### MATERIAL SUPPLIED
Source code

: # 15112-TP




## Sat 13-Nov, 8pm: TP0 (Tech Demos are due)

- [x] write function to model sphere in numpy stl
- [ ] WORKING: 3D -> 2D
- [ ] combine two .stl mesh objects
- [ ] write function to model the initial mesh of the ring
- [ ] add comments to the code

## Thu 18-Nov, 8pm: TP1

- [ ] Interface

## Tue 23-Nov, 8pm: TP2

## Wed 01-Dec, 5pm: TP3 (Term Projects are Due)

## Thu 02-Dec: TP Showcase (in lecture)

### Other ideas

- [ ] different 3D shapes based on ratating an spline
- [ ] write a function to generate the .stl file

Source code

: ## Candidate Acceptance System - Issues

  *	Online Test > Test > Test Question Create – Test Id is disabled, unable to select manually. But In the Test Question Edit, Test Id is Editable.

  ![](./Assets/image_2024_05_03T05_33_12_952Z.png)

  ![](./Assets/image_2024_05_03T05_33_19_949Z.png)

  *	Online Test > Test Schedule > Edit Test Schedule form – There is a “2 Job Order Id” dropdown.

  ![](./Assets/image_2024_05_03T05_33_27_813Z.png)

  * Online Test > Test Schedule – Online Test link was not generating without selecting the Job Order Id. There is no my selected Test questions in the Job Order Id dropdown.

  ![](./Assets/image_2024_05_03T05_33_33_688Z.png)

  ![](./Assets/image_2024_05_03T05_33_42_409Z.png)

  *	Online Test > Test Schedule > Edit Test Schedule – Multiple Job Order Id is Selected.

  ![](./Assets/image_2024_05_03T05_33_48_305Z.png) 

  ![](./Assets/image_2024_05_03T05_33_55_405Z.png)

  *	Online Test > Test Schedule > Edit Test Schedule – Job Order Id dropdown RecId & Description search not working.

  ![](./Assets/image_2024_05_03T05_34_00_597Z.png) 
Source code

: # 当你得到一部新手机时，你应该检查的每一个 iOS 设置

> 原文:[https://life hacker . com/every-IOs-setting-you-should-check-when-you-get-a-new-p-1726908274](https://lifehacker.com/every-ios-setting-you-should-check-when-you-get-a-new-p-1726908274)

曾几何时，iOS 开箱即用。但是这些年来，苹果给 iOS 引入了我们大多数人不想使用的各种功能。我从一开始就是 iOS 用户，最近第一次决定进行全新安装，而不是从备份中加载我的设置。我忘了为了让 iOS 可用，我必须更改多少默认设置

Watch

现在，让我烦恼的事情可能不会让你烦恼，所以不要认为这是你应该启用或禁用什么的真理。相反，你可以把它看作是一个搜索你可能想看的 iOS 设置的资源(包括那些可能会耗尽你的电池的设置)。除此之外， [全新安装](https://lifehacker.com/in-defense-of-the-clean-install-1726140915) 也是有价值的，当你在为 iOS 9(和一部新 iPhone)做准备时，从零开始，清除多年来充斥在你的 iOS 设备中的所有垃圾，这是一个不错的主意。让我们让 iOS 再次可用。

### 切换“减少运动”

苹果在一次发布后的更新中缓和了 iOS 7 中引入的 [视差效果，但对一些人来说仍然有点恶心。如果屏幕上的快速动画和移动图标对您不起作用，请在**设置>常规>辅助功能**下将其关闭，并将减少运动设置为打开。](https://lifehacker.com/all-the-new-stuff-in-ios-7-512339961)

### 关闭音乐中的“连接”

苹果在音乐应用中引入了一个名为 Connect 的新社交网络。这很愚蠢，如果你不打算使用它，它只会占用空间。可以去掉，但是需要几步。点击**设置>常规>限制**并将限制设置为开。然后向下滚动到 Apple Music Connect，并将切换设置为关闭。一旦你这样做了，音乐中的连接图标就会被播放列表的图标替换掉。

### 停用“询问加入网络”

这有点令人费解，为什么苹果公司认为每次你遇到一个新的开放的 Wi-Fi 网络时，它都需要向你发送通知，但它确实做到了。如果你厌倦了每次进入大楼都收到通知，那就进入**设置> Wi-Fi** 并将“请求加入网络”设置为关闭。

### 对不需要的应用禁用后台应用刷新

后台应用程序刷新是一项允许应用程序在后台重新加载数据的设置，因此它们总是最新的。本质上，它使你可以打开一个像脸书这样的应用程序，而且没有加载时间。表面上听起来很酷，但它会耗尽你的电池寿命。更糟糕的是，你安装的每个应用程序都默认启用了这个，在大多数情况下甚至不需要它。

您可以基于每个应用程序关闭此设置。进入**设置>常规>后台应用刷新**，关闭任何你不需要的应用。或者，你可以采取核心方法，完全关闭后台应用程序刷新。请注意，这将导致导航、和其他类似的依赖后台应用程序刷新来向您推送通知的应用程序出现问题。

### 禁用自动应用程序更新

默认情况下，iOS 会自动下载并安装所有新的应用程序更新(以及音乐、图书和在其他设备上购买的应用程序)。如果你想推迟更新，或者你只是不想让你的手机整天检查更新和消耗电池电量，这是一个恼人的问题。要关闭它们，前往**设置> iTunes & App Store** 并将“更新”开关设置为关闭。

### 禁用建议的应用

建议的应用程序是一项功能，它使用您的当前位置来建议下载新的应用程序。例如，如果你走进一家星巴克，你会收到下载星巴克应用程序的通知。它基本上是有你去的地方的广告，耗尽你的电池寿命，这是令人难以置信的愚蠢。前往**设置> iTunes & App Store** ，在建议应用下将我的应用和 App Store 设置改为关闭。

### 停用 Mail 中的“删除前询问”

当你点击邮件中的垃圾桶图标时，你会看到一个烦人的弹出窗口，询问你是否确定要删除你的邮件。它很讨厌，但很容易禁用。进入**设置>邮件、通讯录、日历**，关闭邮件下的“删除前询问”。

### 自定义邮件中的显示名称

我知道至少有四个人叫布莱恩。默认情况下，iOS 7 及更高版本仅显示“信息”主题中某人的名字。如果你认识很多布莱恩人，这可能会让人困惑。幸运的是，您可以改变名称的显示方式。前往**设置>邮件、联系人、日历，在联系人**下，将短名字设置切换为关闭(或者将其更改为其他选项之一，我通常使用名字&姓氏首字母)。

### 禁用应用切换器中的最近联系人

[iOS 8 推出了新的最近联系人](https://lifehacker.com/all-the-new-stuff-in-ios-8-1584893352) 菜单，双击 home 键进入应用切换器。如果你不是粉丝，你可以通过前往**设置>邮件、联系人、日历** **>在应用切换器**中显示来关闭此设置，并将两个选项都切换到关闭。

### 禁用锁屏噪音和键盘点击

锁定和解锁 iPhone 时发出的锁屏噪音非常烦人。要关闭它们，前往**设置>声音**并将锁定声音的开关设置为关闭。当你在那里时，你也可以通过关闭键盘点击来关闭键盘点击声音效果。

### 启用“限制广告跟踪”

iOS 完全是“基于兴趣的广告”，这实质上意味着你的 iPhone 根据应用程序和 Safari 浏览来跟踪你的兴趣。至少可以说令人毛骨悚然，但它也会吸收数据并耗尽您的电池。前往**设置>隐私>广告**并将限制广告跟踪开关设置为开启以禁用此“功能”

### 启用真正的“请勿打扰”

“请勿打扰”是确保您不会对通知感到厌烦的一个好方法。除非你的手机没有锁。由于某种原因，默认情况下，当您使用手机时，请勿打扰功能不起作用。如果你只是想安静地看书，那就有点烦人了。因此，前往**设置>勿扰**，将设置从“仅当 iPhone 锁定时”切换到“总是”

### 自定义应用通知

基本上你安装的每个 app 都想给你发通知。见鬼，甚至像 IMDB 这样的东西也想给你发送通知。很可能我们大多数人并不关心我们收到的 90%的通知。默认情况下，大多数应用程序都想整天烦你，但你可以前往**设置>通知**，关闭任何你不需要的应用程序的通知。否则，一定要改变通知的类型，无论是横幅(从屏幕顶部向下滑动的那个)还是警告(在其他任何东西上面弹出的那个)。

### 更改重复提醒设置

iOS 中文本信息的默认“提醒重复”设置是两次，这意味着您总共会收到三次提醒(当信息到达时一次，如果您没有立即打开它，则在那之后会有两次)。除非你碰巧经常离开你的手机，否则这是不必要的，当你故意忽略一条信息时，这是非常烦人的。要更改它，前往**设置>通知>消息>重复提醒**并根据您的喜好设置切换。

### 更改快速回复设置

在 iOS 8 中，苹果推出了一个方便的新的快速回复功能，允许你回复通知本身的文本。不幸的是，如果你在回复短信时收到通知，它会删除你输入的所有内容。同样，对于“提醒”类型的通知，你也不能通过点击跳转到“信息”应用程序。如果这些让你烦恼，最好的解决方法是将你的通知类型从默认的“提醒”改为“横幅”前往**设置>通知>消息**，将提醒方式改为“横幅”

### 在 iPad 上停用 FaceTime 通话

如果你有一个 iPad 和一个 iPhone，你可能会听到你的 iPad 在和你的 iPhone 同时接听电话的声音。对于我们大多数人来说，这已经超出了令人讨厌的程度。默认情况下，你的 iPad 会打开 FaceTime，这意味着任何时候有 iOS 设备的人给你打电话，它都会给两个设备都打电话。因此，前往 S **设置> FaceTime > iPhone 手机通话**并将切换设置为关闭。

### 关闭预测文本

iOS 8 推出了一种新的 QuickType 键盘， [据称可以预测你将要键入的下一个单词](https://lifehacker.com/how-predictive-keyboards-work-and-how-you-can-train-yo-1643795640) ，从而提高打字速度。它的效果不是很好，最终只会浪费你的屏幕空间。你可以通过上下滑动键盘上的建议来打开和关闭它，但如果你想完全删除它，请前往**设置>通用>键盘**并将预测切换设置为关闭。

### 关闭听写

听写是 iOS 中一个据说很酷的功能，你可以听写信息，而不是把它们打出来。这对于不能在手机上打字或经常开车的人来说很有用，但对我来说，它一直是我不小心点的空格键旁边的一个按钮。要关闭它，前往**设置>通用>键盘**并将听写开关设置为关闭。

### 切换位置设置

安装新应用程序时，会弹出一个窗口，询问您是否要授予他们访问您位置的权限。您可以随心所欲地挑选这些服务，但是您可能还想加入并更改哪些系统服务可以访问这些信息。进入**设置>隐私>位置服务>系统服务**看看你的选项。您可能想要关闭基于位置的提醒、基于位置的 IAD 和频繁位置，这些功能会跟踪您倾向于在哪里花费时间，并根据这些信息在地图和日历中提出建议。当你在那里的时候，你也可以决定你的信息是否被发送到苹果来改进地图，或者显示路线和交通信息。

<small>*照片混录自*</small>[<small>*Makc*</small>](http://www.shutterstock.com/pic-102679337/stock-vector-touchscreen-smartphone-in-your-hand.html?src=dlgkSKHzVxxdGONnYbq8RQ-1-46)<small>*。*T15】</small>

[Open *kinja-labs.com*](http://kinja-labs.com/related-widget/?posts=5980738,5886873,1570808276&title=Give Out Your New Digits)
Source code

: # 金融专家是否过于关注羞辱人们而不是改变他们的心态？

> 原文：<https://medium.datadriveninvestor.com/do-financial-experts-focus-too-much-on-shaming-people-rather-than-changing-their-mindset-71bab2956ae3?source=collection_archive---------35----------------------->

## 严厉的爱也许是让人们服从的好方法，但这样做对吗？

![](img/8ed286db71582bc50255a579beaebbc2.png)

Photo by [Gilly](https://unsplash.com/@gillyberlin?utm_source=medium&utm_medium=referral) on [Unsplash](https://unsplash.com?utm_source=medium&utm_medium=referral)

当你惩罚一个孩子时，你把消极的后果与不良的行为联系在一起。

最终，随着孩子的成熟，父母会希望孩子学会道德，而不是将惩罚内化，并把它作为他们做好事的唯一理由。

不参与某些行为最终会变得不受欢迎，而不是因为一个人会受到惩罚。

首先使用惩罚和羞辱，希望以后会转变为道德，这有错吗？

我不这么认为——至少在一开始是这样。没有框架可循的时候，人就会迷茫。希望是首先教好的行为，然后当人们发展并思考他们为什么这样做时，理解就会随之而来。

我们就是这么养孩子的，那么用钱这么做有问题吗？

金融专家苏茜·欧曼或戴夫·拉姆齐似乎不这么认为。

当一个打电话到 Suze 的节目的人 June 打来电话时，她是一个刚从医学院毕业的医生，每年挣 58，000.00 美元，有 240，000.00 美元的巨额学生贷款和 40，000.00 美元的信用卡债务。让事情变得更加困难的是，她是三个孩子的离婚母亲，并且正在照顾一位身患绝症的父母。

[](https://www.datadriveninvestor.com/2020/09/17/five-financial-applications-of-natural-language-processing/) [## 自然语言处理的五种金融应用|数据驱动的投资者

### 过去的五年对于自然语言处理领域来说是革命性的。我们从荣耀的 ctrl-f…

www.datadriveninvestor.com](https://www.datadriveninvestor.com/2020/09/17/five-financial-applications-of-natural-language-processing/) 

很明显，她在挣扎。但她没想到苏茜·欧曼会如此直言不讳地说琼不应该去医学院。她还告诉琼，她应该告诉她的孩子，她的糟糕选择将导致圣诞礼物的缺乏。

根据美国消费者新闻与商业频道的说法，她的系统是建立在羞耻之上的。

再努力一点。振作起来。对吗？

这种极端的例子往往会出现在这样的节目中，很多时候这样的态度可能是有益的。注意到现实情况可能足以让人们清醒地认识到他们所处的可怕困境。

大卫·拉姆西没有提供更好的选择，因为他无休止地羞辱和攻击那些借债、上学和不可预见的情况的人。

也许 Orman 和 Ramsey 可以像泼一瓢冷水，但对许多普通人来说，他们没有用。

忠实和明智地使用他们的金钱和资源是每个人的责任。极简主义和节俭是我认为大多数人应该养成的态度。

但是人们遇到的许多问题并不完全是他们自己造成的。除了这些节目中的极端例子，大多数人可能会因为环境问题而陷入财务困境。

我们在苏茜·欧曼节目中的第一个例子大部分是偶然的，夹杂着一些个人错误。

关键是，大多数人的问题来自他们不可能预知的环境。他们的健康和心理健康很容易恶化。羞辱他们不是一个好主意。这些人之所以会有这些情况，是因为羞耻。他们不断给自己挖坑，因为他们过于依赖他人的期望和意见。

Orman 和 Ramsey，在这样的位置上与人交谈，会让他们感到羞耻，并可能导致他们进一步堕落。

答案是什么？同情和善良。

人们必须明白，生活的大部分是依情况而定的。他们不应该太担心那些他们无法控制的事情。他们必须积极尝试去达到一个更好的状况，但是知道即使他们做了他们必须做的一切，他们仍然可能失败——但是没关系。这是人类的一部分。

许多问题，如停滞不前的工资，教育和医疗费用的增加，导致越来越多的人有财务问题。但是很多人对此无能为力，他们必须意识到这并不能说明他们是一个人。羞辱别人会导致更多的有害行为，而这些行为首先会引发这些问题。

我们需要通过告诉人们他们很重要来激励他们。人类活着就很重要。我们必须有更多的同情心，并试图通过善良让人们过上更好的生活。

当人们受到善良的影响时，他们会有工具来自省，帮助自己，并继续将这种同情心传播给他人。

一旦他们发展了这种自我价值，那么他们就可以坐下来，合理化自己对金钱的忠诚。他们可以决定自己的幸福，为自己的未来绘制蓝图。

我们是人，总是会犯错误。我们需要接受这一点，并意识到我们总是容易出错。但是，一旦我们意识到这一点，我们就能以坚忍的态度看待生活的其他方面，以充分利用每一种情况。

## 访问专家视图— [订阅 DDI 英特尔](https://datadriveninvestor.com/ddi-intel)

### ABOUT THIS EXERCISE
When you come to the line containing "- [ ] add comments to the code", give it and stop; before that, repeat each line of the material exactly from the first one.

### EXERCISE RESPONSE
Source code

: # 15112-TP




## Sat 13-Nov, 8pm: TP0 (Tech Demos are due)

- [x] write function to model sphere in numpy stl
- [ ] WORKING: 3D -> 2D
- [ ] combine two .stl mesh objects
- [ ] write function to model the initial mesh of the ring
- [ ] add comments to the code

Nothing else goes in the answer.